PROBLEM TO SOLVE: Repeat exactly, and only, the lines of the entries below from the one with "и условного запуска." through the one with "### Для CI/CD", both ends included.

[Entries taken from a collection]
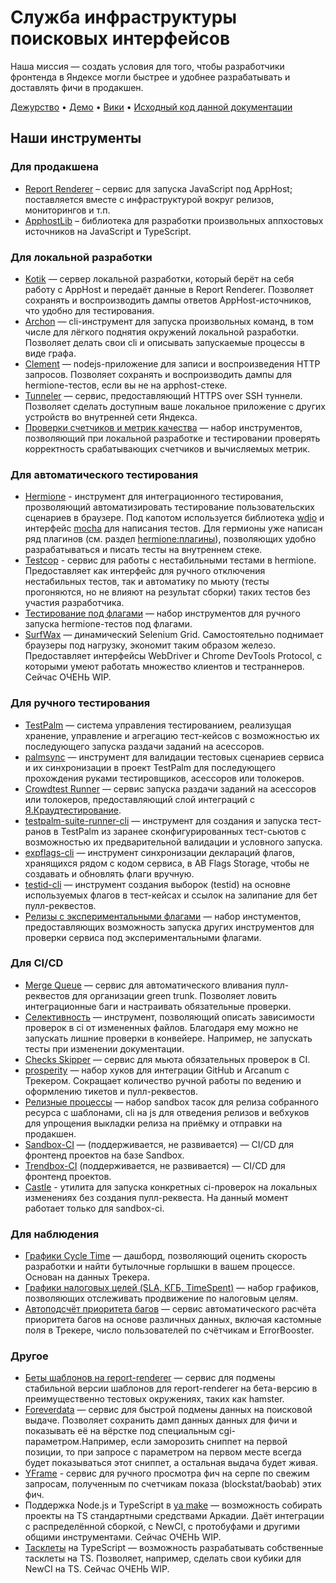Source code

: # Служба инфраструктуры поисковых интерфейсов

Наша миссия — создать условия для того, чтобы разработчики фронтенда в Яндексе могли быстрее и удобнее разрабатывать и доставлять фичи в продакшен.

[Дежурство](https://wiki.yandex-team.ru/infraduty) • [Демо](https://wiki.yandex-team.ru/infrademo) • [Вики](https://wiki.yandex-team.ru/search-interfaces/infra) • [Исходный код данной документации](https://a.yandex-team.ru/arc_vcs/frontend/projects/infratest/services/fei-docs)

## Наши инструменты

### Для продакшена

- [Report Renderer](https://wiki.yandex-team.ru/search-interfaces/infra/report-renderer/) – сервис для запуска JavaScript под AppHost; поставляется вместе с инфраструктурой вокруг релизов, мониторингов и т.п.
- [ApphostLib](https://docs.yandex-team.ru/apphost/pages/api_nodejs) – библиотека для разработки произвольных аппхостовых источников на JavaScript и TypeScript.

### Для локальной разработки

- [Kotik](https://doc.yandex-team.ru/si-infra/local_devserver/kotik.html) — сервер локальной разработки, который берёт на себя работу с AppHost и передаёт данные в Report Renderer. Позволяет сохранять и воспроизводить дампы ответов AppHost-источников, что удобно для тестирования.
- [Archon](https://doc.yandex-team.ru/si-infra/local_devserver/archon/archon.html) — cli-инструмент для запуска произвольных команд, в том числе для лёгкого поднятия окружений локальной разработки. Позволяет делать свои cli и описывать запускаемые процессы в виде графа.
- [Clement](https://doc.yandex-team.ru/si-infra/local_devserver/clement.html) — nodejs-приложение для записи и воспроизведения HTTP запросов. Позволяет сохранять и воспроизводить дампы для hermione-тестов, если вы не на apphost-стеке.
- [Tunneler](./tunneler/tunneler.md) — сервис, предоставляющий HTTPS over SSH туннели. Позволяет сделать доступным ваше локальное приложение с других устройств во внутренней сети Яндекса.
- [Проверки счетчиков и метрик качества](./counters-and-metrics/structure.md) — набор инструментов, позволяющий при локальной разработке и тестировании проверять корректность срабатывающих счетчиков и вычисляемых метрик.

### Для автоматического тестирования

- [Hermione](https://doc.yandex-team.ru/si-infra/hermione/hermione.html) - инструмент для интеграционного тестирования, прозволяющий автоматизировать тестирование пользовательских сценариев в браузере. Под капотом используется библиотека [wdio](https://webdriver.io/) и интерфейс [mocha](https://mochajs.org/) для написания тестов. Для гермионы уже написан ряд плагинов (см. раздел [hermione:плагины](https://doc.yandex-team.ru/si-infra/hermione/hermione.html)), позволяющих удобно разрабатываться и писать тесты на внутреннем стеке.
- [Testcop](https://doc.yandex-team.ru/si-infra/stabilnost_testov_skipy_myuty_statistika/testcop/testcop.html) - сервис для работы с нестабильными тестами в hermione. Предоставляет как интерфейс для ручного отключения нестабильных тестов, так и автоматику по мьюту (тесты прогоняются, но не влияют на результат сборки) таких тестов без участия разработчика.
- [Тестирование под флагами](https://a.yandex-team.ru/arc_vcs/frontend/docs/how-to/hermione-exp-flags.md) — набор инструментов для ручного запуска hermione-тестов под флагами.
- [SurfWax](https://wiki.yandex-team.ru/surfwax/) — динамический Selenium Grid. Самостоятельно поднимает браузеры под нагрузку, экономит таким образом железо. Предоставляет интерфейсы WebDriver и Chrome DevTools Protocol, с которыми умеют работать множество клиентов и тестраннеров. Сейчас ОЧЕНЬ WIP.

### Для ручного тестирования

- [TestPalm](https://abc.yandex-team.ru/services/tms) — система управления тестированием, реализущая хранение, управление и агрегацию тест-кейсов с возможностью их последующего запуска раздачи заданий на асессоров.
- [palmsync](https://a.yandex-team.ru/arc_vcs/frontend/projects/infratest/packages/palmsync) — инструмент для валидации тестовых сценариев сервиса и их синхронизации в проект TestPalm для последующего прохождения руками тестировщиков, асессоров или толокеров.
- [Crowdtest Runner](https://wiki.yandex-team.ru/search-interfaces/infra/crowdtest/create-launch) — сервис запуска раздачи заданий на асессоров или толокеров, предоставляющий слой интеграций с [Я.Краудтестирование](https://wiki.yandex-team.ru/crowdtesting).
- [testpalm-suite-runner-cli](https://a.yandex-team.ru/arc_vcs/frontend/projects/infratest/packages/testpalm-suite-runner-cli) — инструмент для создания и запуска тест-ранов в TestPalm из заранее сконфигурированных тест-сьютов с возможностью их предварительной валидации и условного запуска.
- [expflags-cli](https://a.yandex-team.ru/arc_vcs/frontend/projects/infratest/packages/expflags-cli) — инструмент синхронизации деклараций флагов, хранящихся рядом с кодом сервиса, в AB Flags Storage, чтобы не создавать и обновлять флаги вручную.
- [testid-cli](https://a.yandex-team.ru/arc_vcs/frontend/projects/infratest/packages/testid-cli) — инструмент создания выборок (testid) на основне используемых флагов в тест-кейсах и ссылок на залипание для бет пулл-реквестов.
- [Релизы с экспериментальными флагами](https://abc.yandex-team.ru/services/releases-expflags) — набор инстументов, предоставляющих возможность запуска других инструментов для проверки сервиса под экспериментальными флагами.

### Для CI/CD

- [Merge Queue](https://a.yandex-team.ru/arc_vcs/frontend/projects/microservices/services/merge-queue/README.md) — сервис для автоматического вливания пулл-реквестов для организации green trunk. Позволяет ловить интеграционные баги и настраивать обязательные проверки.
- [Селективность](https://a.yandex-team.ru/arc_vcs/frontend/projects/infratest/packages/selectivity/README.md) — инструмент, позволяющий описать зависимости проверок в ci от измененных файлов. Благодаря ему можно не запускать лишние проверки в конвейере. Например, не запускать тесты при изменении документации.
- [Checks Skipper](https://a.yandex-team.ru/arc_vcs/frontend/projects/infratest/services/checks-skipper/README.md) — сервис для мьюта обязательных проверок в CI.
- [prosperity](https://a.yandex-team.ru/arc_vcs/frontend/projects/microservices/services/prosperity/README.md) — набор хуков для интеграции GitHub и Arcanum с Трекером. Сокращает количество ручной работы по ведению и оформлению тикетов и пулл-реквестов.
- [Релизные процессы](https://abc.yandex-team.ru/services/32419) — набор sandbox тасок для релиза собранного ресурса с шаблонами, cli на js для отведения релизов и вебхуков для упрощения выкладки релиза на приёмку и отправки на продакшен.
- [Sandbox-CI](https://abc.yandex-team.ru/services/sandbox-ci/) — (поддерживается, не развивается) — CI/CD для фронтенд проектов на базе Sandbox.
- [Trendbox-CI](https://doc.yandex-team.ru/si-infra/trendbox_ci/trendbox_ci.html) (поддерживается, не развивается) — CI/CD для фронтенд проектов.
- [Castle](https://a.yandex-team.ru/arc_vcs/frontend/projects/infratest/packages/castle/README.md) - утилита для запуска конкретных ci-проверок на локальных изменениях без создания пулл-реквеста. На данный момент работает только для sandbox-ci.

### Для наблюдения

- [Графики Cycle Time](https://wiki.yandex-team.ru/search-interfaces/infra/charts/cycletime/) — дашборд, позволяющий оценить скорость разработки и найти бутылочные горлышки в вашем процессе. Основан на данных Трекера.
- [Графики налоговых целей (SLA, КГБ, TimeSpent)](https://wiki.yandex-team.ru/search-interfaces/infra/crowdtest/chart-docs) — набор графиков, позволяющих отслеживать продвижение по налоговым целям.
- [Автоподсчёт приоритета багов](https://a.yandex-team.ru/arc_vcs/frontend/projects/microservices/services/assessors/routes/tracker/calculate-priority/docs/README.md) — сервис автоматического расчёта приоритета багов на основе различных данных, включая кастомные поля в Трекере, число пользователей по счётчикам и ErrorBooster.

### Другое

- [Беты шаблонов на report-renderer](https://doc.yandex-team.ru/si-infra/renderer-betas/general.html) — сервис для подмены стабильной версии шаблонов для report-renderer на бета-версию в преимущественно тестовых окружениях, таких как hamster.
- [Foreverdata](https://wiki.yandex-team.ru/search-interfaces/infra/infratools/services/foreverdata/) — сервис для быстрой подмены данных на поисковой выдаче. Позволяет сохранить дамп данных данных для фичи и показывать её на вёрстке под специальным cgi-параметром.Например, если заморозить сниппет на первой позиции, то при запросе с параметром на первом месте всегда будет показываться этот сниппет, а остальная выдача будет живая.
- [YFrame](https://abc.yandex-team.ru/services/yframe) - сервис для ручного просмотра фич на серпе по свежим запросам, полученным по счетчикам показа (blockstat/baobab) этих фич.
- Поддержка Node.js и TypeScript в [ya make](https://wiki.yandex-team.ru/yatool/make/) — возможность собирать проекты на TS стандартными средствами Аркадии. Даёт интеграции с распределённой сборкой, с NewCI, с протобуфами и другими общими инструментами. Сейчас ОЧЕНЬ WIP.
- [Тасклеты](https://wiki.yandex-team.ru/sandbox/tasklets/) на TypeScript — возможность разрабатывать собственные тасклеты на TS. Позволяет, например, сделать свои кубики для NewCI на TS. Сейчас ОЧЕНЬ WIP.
* * *
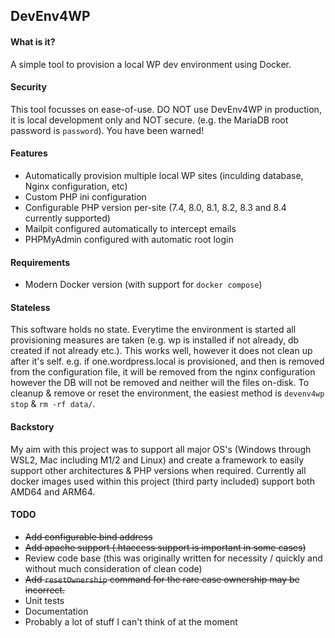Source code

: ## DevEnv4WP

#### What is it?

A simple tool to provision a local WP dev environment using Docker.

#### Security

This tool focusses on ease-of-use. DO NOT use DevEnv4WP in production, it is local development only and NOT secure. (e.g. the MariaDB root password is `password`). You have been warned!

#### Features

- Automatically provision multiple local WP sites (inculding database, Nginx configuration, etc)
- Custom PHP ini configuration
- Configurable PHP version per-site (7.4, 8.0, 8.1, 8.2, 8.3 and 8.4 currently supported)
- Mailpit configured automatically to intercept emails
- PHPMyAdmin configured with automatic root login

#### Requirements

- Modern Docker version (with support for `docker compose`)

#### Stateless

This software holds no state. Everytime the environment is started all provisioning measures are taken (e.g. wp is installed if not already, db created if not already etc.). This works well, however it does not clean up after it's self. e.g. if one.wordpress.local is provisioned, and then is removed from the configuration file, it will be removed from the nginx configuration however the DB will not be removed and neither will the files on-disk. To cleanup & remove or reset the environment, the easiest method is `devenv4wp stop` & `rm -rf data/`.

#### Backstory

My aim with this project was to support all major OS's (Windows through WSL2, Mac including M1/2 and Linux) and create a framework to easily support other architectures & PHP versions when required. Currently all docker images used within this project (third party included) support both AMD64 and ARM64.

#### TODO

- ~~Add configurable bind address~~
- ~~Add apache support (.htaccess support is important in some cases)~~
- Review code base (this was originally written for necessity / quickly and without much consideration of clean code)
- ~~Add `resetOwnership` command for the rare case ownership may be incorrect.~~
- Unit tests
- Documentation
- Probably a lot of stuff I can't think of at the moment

OUTPUT:
- [testpalm-suite-runner-cli](https://a.yandex-team.ru/arc_vcs/frontend/projects/infratest/packages/testpalm-suite-runner-cli) — инструмент для создания и запуска тест-ранов в TestPalm из заранее сконфигурированных тест-сьютов с возможностью их предварительной валидации и условного запуска.
- [expflags-cli](https://a.yandex-team.ru/arc_vcs/frontend/projects/infratest/packages/expflags-cli) — инструмент синхронизации деклараций флагов, хранящихся рядом с кодом сервиса, в AB Flags Storage, чтобы не создавать и обновлять флаги вручную.
- [testid-cli](https://a.yandex-team.ru/arc_vcs/frontend/projects/infratest/packages/testid-cli) — инструмент создания выборок (testid) на основне используемых флагов в тест-кейсах и ссылок на залипание для бет пулл-реквестов.
- [Релизы с экспериментальными флагами](https://abc.yandex-team.ru/services/releases-expflags) — набор инстументов, предоставляющих возможность запуска других инструментов для проверки сервиса под экспериментальными флагами.

### Для CI/CD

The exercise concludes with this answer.